Converting 8mm film to digital with the Wolverine

Posted by Jedd on 2020-12-12

Nota bene: this is a work in progress post, as I've started doing this in December 2020, and the bulk of the work is going to be in using free software tools to slice up, trim, and improve the quality of the clips from these hours of videos.


Preamble

I've been sitting on a bunch of old 8mm films for years. They've been stored in a cardboard box in a shed that suffers the worst of Australian weather - sub-zero through winter, and over 50 degrees through summer.

I was fairly pessimistic that the films would still be serviceable -- combined with the costs of getting a commercial mob to do the conversion to digital, with no guarantees of viability etc, kept me procrastinating.

Commercial film conversion bureaus will charge around 70c / foot. Since I have five 400' reels, and one 200' reel, that meant around A$1500.

And if the film was ultimately hugely low quality or barely serviceable, it'd still be A$1500.

Equipment - contemporary

At that point, buying a basic 8mm / Super8 digital converter becomes compelling, given they're around A$800, and I did not need insanely high quality conversion.

There's not many choices on the market, most people end up with one of the Wolverines.

They do two models, with the Pro being slightly faster, have a better resolution (1080p rather than 720p, despite seemingly having the same sensor), but most importantly taking 9" reels (the 400' ones) which was an essential feature for me.

https://www.wolverinedata.com/products/MovieMaker_Pro

The thinking is that it will have some second hand value once I've finished with it. Plus the extended family may well pull out the proverbial shoebox of old canisters once they hear about it.

(Somewhat aside -- we have the original projector, though it's not something I've tried to power on, and certainly haven't / wouldn't use any of the original 8mm reels until I'm 100% sure I've got a good transfer of them, and replicated on several platters, at several sites.)

Original box

Initial experiences

It's mostly good.

I've got some jittery films, and I can't work out the pattern there. It may be, as per the Wolverine FAQ, sprocket holes that are a bit out of shape, and I can experiment with rewinding the film then scanning it backwards. That gives you a cleaner edge to pull the film through with on the sprocket driver, and it's easy enough to reverse the digital output later.

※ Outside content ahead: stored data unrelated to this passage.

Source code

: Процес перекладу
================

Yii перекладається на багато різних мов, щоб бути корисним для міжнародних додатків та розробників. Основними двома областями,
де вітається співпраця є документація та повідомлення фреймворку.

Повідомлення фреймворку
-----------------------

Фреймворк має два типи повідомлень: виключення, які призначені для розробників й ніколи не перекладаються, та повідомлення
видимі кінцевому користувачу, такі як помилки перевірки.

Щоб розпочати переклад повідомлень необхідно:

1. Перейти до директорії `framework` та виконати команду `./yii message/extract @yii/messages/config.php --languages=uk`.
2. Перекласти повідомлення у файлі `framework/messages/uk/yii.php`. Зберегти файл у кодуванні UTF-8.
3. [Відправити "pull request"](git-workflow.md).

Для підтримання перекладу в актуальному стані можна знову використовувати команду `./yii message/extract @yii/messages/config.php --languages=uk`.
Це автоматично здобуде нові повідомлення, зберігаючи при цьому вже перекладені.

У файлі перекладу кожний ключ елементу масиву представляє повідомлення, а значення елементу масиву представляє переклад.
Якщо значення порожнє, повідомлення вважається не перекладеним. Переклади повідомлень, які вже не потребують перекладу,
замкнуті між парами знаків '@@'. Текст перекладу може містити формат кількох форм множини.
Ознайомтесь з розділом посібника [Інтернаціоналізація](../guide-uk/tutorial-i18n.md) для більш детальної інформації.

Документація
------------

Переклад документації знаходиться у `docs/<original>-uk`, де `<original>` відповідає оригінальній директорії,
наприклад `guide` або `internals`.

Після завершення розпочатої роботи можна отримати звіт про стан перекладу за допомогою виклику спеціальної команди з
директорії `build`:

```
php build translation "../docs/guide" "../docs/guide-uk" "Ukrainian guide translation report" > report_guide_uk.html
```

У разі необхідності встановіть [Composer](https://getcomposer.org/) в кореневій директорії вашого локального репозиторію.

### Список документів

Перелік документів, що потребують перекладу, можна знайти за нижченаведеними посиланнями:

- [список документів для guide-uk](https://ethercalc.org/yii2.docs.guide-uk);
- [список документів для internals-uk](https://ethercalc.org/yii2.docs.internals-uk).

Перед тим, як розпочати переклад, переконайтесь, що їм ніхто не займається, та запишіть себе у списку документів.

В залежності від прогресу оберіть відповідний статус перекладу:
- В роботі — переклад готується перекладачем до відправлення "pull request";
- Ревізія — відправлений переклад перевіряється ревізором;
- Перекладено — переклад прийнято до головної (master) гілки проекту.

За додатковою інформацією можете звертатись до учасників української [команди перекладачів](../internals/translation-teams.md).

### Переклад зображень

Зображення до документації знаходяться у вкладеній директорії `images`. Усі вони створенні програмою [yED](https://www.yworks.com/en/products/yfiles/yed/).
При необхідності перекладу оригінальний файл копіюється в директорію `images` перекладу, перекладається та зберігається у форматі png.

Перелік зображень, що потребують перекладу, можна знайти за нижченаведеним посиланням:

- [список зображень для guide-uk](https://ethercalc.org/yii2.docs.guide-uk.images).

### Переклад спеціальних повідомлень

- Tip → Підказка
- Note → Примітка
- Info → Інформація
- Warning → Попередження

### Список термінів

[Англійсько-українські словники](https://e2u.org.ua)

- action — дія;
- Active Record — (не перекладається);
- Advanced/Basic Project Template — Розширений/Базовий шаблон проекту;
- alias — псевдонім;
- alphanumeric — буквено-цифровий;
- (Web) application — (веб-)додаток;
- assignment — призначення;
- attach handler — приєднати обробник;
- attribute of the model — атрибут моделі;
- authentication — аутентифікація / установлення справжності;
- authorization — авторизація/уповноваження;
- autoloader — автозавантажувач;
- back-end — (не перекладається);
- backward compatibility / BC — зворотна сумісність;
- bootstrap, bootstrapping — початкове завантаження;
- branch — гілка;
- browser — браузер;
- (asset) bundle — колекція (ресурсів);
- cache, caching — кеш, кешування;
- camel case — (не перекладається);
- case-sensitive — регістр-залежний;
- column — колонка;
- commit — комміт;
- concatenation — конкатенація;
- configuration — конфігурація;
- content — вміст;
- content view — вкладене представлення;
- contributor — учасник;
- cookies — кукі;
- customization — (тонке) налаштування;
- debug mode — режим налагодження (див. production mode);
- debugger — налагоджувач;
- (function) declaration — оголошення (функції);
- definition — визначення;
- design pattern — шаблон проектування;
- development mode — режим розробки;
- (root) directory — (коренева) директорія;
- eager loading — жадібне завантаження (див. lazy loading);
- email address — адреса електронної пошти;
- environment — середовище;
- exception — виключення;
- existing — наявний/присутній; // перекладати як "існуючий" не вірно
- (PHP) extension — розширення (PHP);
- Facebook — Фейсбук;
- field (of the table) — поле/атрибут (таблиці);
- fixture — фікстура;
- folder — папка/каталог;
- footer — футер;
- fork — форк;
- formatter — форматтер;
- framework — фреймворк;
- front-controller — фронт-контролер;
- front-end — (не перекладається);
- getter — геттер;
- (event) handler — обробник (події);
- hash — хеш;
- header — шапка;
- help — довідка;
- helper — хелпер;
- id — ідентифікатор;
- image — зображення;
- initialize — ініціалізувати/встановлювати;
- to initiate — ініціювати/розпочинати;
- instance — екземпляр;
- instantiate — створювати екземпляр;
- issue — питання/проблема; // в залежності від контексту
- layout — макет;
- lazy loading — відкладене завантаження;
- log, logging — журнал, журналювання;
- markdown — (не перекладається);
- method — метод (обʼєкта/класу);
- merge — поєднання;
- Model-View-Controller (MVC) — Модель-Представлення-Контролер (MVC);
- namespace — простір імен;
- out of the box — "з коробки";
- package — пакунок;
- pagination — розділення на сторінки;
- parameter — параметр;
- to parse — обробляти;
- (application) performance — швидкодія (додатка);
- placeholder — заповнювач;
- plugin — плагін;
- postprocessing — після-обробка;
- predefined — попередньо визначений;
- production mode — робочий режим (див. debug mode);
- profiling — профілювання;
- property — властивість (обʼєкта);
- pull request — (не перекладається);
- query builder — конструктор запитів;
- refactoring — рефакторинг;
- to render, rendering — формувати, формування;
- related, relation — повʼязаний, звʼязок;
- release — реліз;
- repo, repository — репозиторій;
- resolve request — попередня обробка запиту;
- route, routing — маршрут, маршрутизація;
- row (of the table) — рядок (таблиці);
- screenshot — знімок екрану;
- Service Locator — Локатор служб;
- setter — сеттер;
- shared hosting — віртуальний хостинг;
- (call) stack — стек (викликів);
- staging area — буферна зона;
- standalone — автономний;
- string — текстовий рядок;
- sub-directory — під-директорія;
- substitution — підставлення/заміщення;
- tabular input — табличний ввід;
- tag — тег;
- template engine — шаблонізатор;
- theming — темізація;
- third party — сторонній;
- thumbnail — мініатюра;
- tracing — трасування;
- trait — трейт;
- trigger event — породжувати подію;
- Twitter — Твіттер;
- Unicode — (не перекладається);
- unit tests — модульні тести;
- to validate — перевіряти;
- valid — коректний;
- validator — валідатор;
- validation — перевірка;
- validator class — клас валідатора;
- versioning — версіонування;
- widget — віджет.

There's plenty of discussion on various forums, including the 8mm Forum where people have similar problems, and some frustratingly painful workarounds are suggested, such as letting the film drop into a large box that you then have to re-wind manually later. Not much fun for 400 foot of film, and won't improve the life of the film either.

In terms of time - it takes about 5-6 hours to convert a 400 foot reel, assuming it goes without trouble. And I've not had a single roll go without trouble yet.

Splices are really confusing for the thing -- or perhaps just the splices that my dad made a half century ago. Splices either break, so the thing keeps recording blankness (easy enough to sort out in post), or it just sits there and clicks repeatedly (ditto) when the splice catches on one of the little white alignment tabs. I've also had the film just stop moving for no good reason. And occasionally the thing will stop, and the display will ask you to re-align the film. So, yes, you need to sit near it while it's running -- COVID19, and the consequent working-from-home, has been handy in that regard.